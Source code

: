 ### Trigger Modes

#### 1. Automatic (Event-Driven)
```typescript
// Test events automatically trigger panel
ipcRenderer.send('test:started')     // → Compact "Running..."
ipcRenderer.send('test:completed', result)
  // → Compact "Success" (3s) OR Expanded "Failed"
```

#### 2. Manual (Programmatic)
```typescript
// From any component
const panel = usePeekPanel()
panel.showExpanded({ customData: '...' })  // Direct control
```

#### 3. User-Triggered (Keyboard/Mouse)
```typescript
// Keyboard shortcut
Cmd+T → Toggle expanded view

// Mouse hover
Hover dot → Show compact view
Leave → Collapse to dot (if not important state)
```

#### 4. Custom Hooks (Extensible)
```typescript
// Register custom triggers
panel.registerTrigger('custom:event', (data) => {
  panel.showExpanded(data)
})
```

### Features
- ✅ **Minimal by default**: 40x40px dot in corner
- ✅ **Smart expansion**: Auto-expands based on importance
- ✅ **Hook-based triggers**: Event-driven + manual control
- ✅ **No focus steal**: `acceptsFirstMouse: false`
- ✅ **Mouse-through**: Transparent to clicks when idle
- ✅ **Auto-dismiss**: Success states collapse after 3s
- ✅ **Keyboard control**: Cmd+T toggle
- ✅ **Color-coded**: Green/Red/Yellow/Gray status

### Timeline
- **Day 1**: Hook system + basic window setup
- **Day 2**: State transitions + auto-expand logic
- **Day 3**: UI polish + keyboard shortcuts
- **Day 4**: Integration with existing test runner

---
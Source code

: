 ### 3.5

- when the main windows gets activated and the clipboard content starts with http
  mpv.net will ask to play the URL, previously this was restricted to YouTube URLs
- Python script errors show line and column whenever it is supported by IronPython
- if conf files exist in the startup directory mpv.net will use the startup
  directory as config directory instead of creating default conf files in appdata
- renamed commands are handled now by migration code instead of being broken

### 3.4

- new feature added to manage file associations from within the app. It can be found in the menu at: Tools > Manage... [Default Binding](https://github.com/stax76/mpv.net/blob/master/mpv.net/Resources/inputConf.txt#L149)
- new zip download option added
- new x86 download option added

--------------------

:: Work instructions ::
With no alteration of any kind, give the data again in full.

:: Task solution ::
Source code

: ### Trigger Modes

#### 1. Automatic (Event-Driven)
```typescript
// Test events automatically trigger panel
ipcRenderer.send('test:started')     // → Compact "Running..."
ipcRenderer.send('test:completed', result)
  // → Compact "Success" (3s) OR Expanded "Failed"
```

#### 2. Manual (Programmatic)
```typescript
// From any component
const panel = usePeekPanel()
panel.showExpanded({ customData: '...' })  // Direct control
```

#### 3. User-Triggered (Keyboard/Mouse)
```typescript
// Keyboard shortcut
Cmd+T → Toggle expanded view

// Mouse hover
Hover dot → Show compact view
Leave → Collapse to dot (if not important state)
```

#### 4. Custom Hooks (Extensible)
```typescript
// Register custom triggers
panel.registerTrigger('custom:event', (data) => {
  panel.showExpanded(data)
})
```

### Features
- ✅ **Minimal by default**: 40x40px dot in corner
- ✅ **Smart expansion**: Auto-expands based on importance
- ✅ **Hook-based triggers**: Event-driven + manual control
- ✅ **No focus steal**: `acceptsFirstMouse: false`
- ✅ **Mouse-through**: Transparent to clicks when idle
- ✅ **Auto-dismiss**: Success states collapse after 3s
- ✅ **Keyboard control**: Cmd+T toggle
- ✅ **Color-coded**: Green/Red/Yellow/Gray status

### Timeline
- **Day 1**: Hook system + basic window setup
- **Day 2**: State transitions + auto-expand logic
- **Day 3**: UI polish + keyboard shortcuts
- **Day 4**: Integration with existing test runner

---
Source code

: ### 3.5

- when the main windows gets activated and the clipboard content starts with http
  mpv.net will ask to play the URL, previously this was restricted to YouTube URLs
- Python script errors show line and column whenever it is supported by IronPython
- if conf files exist in the startup directory mpv.net will use the startup
  directory as config directory instead of creating default conf files in appdata
- renamed commands are handled now by migration code instead of being broken

### 3.4

- new feature added to manage file associations from within the app. It can be found in the menu at: Tools > Manage... [Default Binding](https://github.com/stax76/mpv.net/blob/master/mpv.net/Resources/inputConf.txt#L149)
- new zip download option added
- new x86 download option added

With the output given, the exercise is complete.